Records shown:
=======

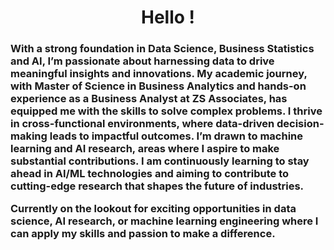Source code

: <h1 align="center">Hello !</h1>
<h3 align="justified"> With a strong foundation in Data Science, Business Statistics and AI, I’m passionate about harnessing data to drive meaningful insights and innovations. 
My academic journey, with Master of Science in Business Analytics and hands-on experience as a Business Analyst at ZS Associates, has equipped me with the skills to solve complex problems. I thrive in cross-functional environments, where data-driven decision-making leads to impactful outcomes. I’m drawn to machine learning and AI research, areas where I aspire to make substantial contributions. 
I am continuously learning to stay ahead in AI/ML technologies and aiming to contribute to cutting-edge research that shapes the future of industries.

Currently on the lookout for exciting opportunities in data science, AI research, or machine learning engineering where I can apply my skills and passion to make a difference. </h3>
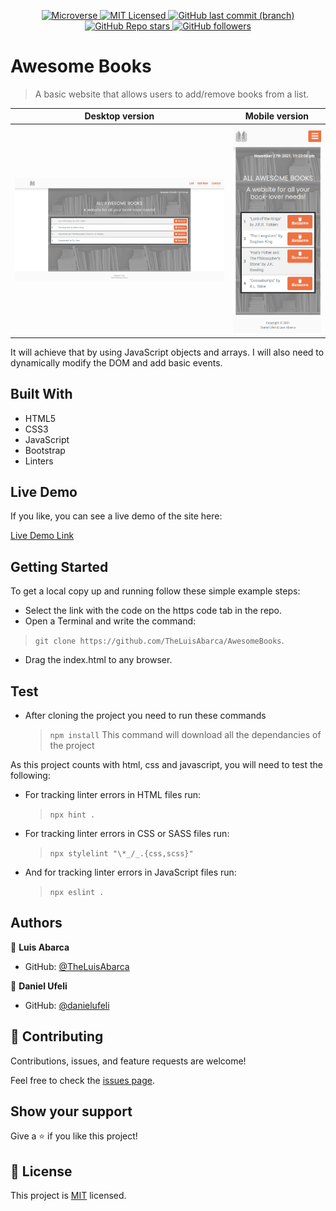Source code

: <p align="center">
  <a href="https://www.microverse.org/">
    <img alt="Microverse" src="https://img.shields.io/badge/-Microverse-blueviolet?style=plastic">
  </a>
  <a href="https://github.com/Hamzaoutdoors/to-do-list/blob/development/LICENSE">
    <img alt="MIT Licensed" src="https://img.shields.io/github/license/Hamzaoutdoors/to-do-list?style=plastic">
  </a>
  <a href="https://github.com/TheLuisAbarca/AwesomeBooks">
    <img alt="GitHub last commit (branch)" src="https://img.shields.io/github/last-commit/TheLuisAbarca/AwesomeBooks/master?color=blue&style=plastic">
  </a>
  <a href="https://github.com/TheLuisAbarca/AwesomeBooks">
    <img alt="GitHub Repo stars" src="https://img.shields.io/github/stars/TheLuisAbarca/AwesomeBooks?color=orange&label=%E2%98%85%20stars%20&style=plastic">
  </a>
  <a href="https://github.com/TheLuisAbarca">
    <img alt="GitHub followers" src="https://img.shields.io/github/followers/TheLuisAbarca?color=yellow&logo=github&style=plastic">
  </a>
</p>

# Awesome Books

> A basic website that allows users to add/remove books from a list.

| Desktop version | Mobile version|
|-----------------|---------------|
| ![Desktop_image](./readme_imgs/desktop_ver.png) | ![Mobile_Image](./readme_imgs/mobile_ver.png) |  

It will achieve that by using JavaScript objects and arrays. I will also need to dynamically modify the DOM and add basic events.

## Built With

- HTML5
- CSS3
- JavaScript
- Bootstrap
- Linters

## Live Demo
If you like, you can see a live demo of the site here:

[Live Demo Link](https://theluisabarca.github.io/AwesomeBooks/)


## Getting Started

To get a local copy up and running follow these simple example steps:

- Select the link with the code on the https code tab in the repo.
- Open a Terminal and write the command: 
> `git clone https://github.com/TheLuisAbarca/AwesomeBooks`.
- Drag the index.html to any browser.

## Test

- After cloning the project you need to run these commands

  > `npm install`
  > This command will download all the dependancies of the project

As this project counts with html, css and javascript, you will need to test the following:

- For tracking linter errors in HTML files run:

  > `npx hint .`

- For tracking linter errors in CSS or SASS  files run:

  > `npx stylelint "\*_/_.{css,scss}"`

- And for tracking linter errors in JavaScript files run:

  > `npx eslint .`

## Authors

👤 **Luis Abarca**

- GitHub: [@TheLuisAbarca](https://github.com/TheLuisAbarca)


👤 **Daniel Ufeli**

- GitHub: [@danielufeli](https://github.com/danielufeli)

## 🤝 Contributing

Contributions, issues, and feature requests are welcome!

Feel free to check the [issues page](../../issues/).

## Show your support

Give a ⭐️ if you like this project!

## 📝 License

This project is [MIT](./MIT.md) licensed.
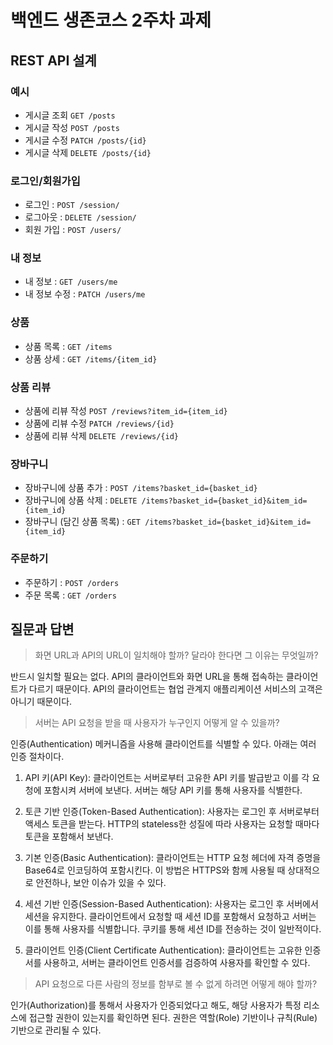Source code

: # 백엔드 생존코스 2주차 과제

## REST API 설계

### 예시

- 게시글 조회 `GET /posts`
- 게시글 작성 `POST /posts`
- 게시글 수정 `PATCH /posts/{id}`
- 게시글 삭제 `DELETE /posts/{id}`

### 로그인/회원가입

- 로그인 : `POST /session/`
- 로그아웃 : `DELETE /session/`
- 회원 가입 : `POST /users/`

### 내 정보

- 내 정보 : `GET /users/me`
- 내 정보 수정 : `PATCH /users/me`

### 상품

- 상품 목록 : `GET /items`
- 상품 상세 : `GET /items/{item_id}`

### 상품 리뷰

- 상품에 리뷰 작성 `POST /reviews?item_id={item_id}`
- 상품에 리뷰 수정 `PATCH /reviews/{id}`
- 상품에 리뷰 삭제 `DELETE /reviews/{id}`

### 장바구니

- 장바구니에 상품 추가 : `POST /items?basket_id={basket_id}`
- 장바구니에 상품 삭제 : `DELETE /items?basket_id={basket_id}&item_id={item_id}`
- 장바구니 (담긴 상품 목록) : `GET /items?basket_id={basket_id}&item_id={item_id}`

### 주문하기

- 주문하기 : `POST /orders`
- 주문 목록 : `GET /orders`

## 질문과 답변

> 화면 URL과 API의 URL이 일치해야 할까? 달라야 한다면 그 이유는 무엇일까?

반드시 일치할 필요는 없다. API의 클라이언트와 화면 URL을 통해 접속하는 클라이언트가 다르기 때문이다. API의 클라이언트는 협업 관계지 애플리케이션 서비스의 고객은 아니기 때문이다.

> 서버는 API 요청을 받을 때 사용자가 누구인지 어떻게 알 수 있을까?

인증(Authentication) 메커니즘을 사용해 클라이언트를 식별할 수 있다. 아래는 여러 인증 절차이다.

1. API 키(API Key): 클라이언트는 서버로부터 고유한 API 키를 발급받고 이를 각 요청에 포함시켜 서버에 보낸다. 서버는 해당 API 키를 통해 사용자를 식별한다.

2. 토큰 기반 인증(Token-Based Authentication): 사용자는 로그인 후 서버로부터 액세스 토큰을 받는다. HTTP의 stateless한 성질에 따라 사용자는 요청할 때마다 토큰을 포함해서 보낸다.

3. 기본 인증(Basic Authentication): 클라이언트는 HTTP 요청 헤더에 자격 증명을 Base64로 인코딩하여 포함시킨다. 이 방법은 HTTPS와 함께 사용될 때 상대적으로 안전하나, 보안 이슈가 있을 수 있다.

4. 세션 기반 인증(Session-Based Authentication): 사용자는 로그인 후 서버에서 세션을 유지한다. 클라이언트에서 요청할 때 세션 ID를 포함해서 요청하고 서버는 이를 통해 사용자를 식별합니다. 쿠키를 통해 세션 ID를 전송하는 것이 일반적이다.

5. 클라이언트 인증(Client Certificate Authentication): 클라이언트는 고유한 인증서를 사용하고, 서버는 클라이언트 인증서를 검증하여 사용자를 확인할 수 있다.

> API 요청으로 다른 사람의 정보를 함부로 볼 수 없게 하려면 어떻게 해야 할까?

인가(Authorization)를 통해서 사용자가 인증되었다고 해도, 해당 사용자가 특정 리소스에 접근할 권한이 있는지를 확인하면 된다. 권한은 역할(Role) 기반이나 규칙(Rule) 기반으로 관리될 수 있다.
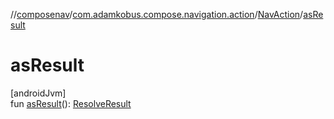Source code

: //[composenav](../../../index.md)/[com.adamkobus.compose.navigation.action](../index.md)/[NavAction](index.md)/[asResult](as-result.md)

# asResult

[androidJvm]\
fun [asResult](as-result.md)(): [ResolveResult](../../com.adamkobus.compose.navigation.data/-resolve-result/index.md)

=======

Try it:
Please copy every line of the records above in which "project" appears.

Task result:
- After cloning the project you need to run these commands
  > This command will download all the dependancies of the project
As this project counts with html, css and javascript, you will need to test the following:
Give a ⭐️ if you like this project!
This project is [MIT](./MIT.md) licensed.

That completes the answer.